As fellow activist/scholar Cornel West remarked a few weeks ago in response to a question about the current political climate of Alabama, "the south does have a rich tradition of progressives. It might be thin, but it's strong." Undoubtedly, Davis represents one of those prominent links in the history of native southerners who have struggled for social justice; a struggle which has taken place even in the midst of a political environment which has a historical tendency towards reactionary and intolerant views and policy.
Surprisingly, on February 14th of this year, what has shown itself to be an increasingly right-wing body - the Alabama House of Representatives - voted in favor of a joint resolution which would honor Ms. Davis in response to her scheduled visit. The bill was sponsored by Rep. Oliver Robinson, D-Birmingham, who stated, "She was a part of our history when I was growing up... She was very important in the movement to self-belief and independence. I think it's a wonderful idea at this time to honor her and bring her back as much as possible."
Apparently, even many calcitrant conservatives were able to take off their political blinders momentarily and admit that she has played an important role in history and should be recognized by the state for her achievements and legacy.
Unfortunately, the same cannot be said for the state's current governor, Dr. Robert Bentley. What will likely be a jubilant homecoming for Davis may be a bit tempered due to the response of Gov. Bentley to the said resolution. Jennifer Ardis, his spokeswoman, reported that he has refused to sign the document due to his stated, "reservations about commending someone who had leadership ties to the Communist Party." Such a statement strongly echoes California Governor Ronald Reagan's response to Davis's appointment to the faculty of the University of California, Los Angeles in 1969; the major difference being that the Cold War has been over for more than 20 years.

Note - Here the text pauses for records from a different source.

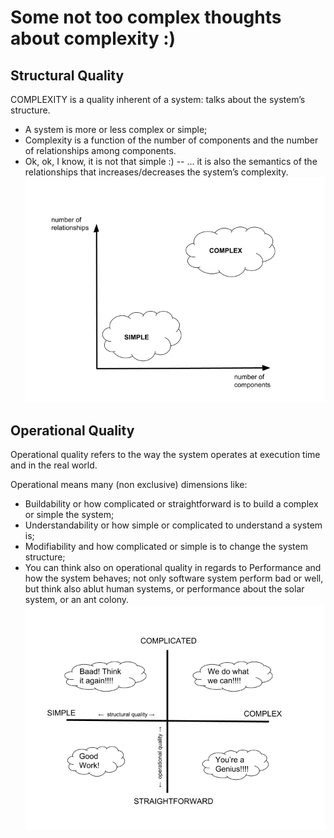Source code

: # Some not too complex thoughts about complexity :)

## Structural Quality

COMPLEXITY is a quality inherent of a system: talks about the system’s structure.
- A system is more or less complex or simple;
- Complexity is a function of the number of components and the number of relationships among components.
- Ok, ok, I know, it is not that simple :)
-- ...  it is also the semantics of the relationships that increases/decreases the system’s complexity.
![](https://github.com/vazquezger/papers/blob/master/figures/graphtale-complexity-fig1.png)

## Operational Quality
Operational quality refers to the way the system operates at execution time and in the real world.

Operational means many (non exclusive) dimensions like:
- Buildability or how complicated or straightforward is to build a complex or simple the system; 
- Understandability or how simple or complicated to understand a system is;
- Modifiability and how complicated or simple is to change the system structure;  
- You can think also on operational quality in regards to Performance and how the system behaves; not only software system perform bad or well, but think also ablut human systems, or performance about the solar system, or an ant colony.
![](https://github.com/vazquezger/papers/blob/master/figures/graphtale-complexity-fig2.png)




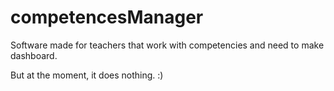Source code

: # competencesManager
Software made for teachers that work with competencies and need to make dashboard.

But at the moment, it does nothing. :)
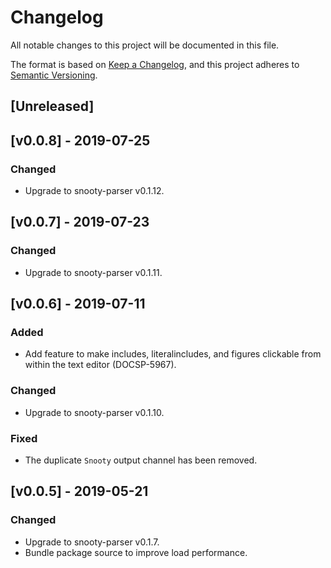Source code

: # Changelog
All notable changes to this project will be documented in this file.

The format is based on [Keep a Changelog](https://keepachangelog.com/en/1.0.0/),
and this project adheres to [Semantic Versioning](https://semver.org/spec/v2.0.0.html).

## [Unreleased]

## [v0.0.8] - 2019-07-25

### Changed

- Upgrade to snooty-parser v0.1.12.

## [v0.0.7] - 2019-07-23

### Changed

- Upgrade to snooty-parser v0.1.11.

## [v0.0.6] - 2019-07-11

### Added

- Add feature to make includes, literalincludes, and figures clickable from within the text editor (DOCSP-5967).

### Changed

- Upgrade to snooty-parser v0.1.10.

### Fixed

- The duplicate `Snooty` output channel has been removed.

## [v0.0.5] - 2019-05-21

### Changed

- Upgrade to snooty-parser v0.1.7.
- Bundle package source to improve load performance.
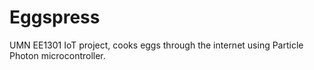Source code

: # Eggspress
UMN EE1301 IoT project, cooks eggs through the internet using Particle Photon microcontroller.
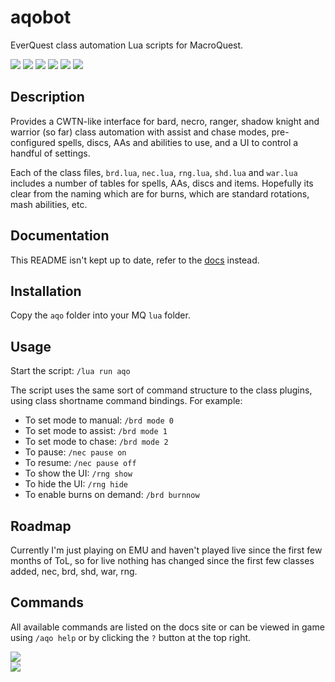# aqobot

EverQuest class automation Lua scripts for MacroQuest.

![](./images/general.png) ![](./images/skills.png)
![](./images/burn.png) ![](./images/heal.png)
![](./images/pull.png) ![](./images/debug.png)

## Description
Provides a CWTN-like interface for bard, necro, ranger, shadow knight and warrior (so far) class automation with assist and chase modes, pre-configured spells, discs, AAs and abilities to use, and a UI to control a handful of settings.

Each of the class files, `brd.lua`, `nec.lua`, `rng.lua`, `shd.lua` and `war.lua` includes a number of tables for spells, AAs, discs and items. Hopefully its clear from the naming which are for burns, which are standard rotations, mash abilities, etc.

## Documentation
This README isn't kept up to date, refer to the [docs](https://aquietone.github.io/docs/aqobot) instead.

## Installation
Copy the `aqo` folder into your MQ `lua` folder.

## Usage
Start the script: `/lua run aqo`

The script uses the same sort of command structure to the class plugins, using class shortname command bindings. For example:
- To set mode to manual: `/brd mode 0`
- To set mode to assist: `/brd mode 1`
- To set mode to chase: `/brd mode 2`
- To pause: `/nec pause on`
- To resume: `/nec pause off`
- To show the UI: `/rng show`
- To hide the UI: `/rng hide`
- To enable burns on demand: `/brd burnnow`

## Roadmap
Currently I'm just playing on EMU and haven't played live since the first few months of ToL, so for live nothing has changed since the first few classes added, nec, brd, shd, war, rng.

## Commands
All available commands are listed on the docs site or can be viewed in game using `/aqo help` or by clicking the `?` button at the top right.

![](./images/helpcmd.png)  
![](./images/helpui.png)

Not even a year after the fall of the Soviet Union, in 1992, a stamp was released by the USPS in its "Black Heritage" series which featured the legendary scholar/activist W.E.B. Dubois, a prominent Communist Party member in the later years of his life. Such a move by the federal agency seemed to signal a clearing away of the ideological fog which had so often characterized US thinking during the red scare and throughout the cold war, yet now over 20 years later, the Governor's office in Alabama still appears to be suffering from such a thick haze.